ASSIGNED TASK:
One exact copy of the listing is needed. It should contain no pictures.

THE DATA:
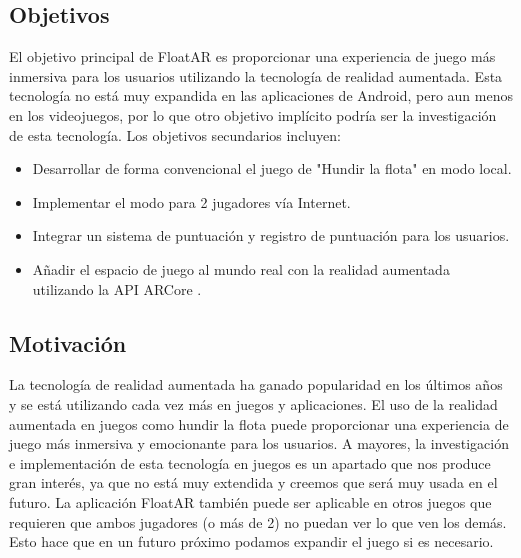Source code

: \documentclass[a4paper, openright, 12pt]{article}
\begin{document}
\subsection{Objetivos}
El objetivo principal de FloatAR es proporcionar una experiencia de juego más inmersiva para los usuarios utilizando la tecnología de realidad aumentada. Esta tecnología no está muy expandida en las aplicaciones de Android, pero aun menos en los videojuegos, por lo que otro objetivo implícito podría ser la investigación de esta tecnología. Los objetivos secundarios incluyen:
\begin{itemize}
    \item Desarrollar de forma convencional el juego de "Hundir la flota" en modo local.
    \item Implementar el modo para 2 jugadores vía Internet.
    \item Integrar un sistema de puntuación y registro de puntuación para los usuarios.
    \item Añadir el espacio de juego al mundo real con la realidad aumentada utilizando la API ARCore \cite{ARCore}.
\end{itemize}
\subsection{Motivación}
La tecnología de realidad aumentada ha ganado popularidad en los últimos años y se está utilizando cada vez más en juegos y aplicaciones. El uso de la realidad aumentada en juegos como hundir la flota puede proporcionar una experiencia de juego más inmersiva y emocionante para los usuarios. A mayores, la investigación e implementación de esta tecnología en juegos es un apartado que nos produce gran interés, ya que no está muy extendida y creemos que será muy usada en el futuro. La aplicación FloatAR también puede ser aplicable en otros juegos que requieren que ambos jugadores (o más de 2) no puedan ver lo que ven los demás. Esto hace que en un futuro próximo podamos expandir el juego si es necesario.

\end{document}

YOUR RESPONSE:
Source code

: \documentclass[a4paper, openright, 12pt]{article}
\begin{document}
\subsection{Objetivos}
El objetivo principal de FloatAR es proporcionar una experiencia de juego más inmersiva para los usuarios utilizando la tecnología de realidad aumentada. Esta tecnología no está muy expandida en las aplicaciones de Android, pero aun menos en los videojuegos, por lo que otro objetivo implícito podría ser la investigación de esta tecnología. Los objetivos secundarios incluyen:
\begin{itemize}
    \item Desarrollar de forma convencional el juego de "Hundir la flota" en modo local.
    \item Implementar el modo para 2 jugadores vía Internet.
    \item Integrar un sistema de puntuación y registro de puntuación para los usuarios.
    \item Añadir el espacio de juego al mundo real con la realidad aumentada utilizando la API ARCore \cite{ARCore}.
\end{itemize}
\subsection{Motivación}
La tecnología de realidad aumentada ha ganado popularidad en los últimos años y se está utilizando cada vez más en juegos y aplicaciones. El uso de la realidad aumentada en juegos como hundir la flota puede proporcionar una experiencia de juego más inmersiva y emocionante para los usuarios. A mayores, la investigación e implementación de esta tecnología en juegos es un apartado que nos produce gran interés, ya que no está muy extendida y creemos que será muy usada en el futuro. La aplicación FloatAR también puede ser aplicable en otros juegos que requieren que ambos jugadores (o más de 2) no puedan ver lo que ven los demás. Esto hace que en un futuro próximo podamos expandir el juego si es necesario.

\end{document}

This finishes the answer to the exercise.